Happy 50th anniversary Fermilab!

Fermilab welcomed its partners and colleagues from across the United States and around the world to its 50th Anniversary Symposium and Users Meeting on June 7 and 8, 2017, to celebrate its history and important milestone achievements, and to look toward the future of the Laboratory program and the fields of particle physics and accelerator science and technology.
I had the privilege to attend the first day of the Anniversary Symposium which had been organized by Fermilab Director Nigel Lokyer in a series of panels and talks, illustrating the past, the present and the future of the Laboratory.
The panels were on the following topics:
i) the origins of Fermilab (among the panellists, Viktor Matveev, JINR Director, and Giorgio Bellettini, past co-spokesman of the CDF experiment, presented their recollections respectively on the Russian and Italian participation in Fermilab activities);
ii) the international connections of Fermilab (with the UK, Brazil, Japan, etc.);
iii) Fermilab technology and innovation achievements;
iv) recollections and views on hadron colliders (this panel was chaired by Fabiola Gianotti, CERN Director General, and included, to name but a few, Young-Kee Kim, former Deputy Director of Fermilab, and Luciano Ristori, from INFN Pisa, a celebrated member of the CDF experiment);
v) Fermilab technology and innovation.
The talks presented the many results achieved at Fermilab and future perspectives on: theory, fixed-target experiments, superconducting magnets, computing innovations, astrophysics, superconducting RF, muon experiments and neutrino experiments. The talk on neutrino experiments by Angela Fava, from Fermilab, illustrated the Deep Underground Neutrino Experiment (DUNE) which represents the flagship research program hosted at the Department of Energy Office of Science’s Fermilab to better understand the weird properties of neutrinos.

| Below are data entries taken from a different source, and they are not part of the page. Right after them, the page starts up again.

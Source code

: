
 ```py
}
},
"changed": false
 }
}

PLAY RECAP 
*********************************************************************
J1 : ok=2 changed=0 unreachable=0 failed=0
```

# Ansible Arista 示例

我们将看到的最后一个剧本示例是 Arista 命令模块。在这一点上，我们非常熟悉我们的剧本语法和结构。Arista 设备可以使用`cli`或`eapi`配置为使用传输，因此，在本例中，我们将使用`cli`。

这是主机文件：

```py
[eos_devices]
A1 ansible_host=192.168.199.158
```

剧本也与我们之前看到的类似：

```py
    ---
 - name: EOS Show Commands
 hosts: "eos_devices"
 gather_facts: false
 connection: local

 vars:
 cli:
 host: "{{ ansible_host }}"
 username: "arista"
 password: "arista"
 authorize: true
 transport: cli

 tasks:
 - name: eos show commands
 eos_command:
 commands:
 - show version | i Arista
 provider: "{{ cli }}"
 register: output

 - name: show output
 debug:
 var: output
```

The keynote address was given by Shirley Ann Jackson, President of the Rensselaer Polytechnic Institute (the first woman and first African American to hold this position), an outstanding physicist who has spent time in Fermilab’s theory department early in her career before moving on to a distinguished career that includes senior leadership positions in academia, government, industry and research.

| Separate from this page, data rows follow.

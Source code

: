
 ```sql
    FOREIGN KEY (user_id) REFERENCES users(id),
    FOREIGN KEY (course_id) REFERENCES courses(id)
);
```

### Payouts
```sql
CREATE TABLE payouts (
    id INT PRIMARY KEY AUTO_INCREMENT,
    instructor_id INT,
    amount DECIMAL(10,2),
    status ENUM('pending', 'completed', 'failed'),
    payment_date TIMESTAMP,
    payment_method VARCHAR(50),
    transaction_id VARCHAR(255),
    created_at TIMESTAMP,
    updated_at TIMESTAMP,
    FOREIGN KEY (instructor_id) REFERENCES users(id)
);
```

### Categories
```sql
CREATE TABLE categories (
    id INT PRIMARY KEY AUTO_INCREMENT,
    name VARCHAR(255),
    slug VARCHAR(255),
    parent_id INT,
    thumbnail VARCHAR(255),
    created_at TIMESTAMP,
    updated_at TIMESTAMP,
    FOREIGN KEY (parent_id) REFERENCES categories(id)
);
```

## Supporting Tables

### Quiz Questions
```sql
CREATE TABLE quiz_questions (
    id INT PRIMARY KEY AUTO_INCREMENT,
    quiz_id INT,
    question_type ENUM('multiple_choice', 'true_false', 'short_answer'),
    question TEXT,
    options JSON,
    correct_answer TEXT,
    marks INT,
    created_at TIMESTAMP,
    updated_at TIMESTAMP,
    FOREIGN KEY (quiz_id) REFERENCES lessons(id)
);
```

After this impressive scientific agenda and before the start of a nice reception in the imposing Wilson Hall Atrium, Giorgio Bellettini gathered all the Italian physicists attending the Anniversary Symposium in a unformal meeting with the Consul General of Italy in Chicago, Giuseppe Finocchiaro, and with the Director of the Italian Cultural Institute of Chicago, Alberta Lai. It has been a very pleasant and important opportunity to meet our official representatives in the US and to briefly present to them the activities of the Italian Physical Society. Let us not forget that – thanks to Enrico Fermi – Italy and the US have a tight scientific link.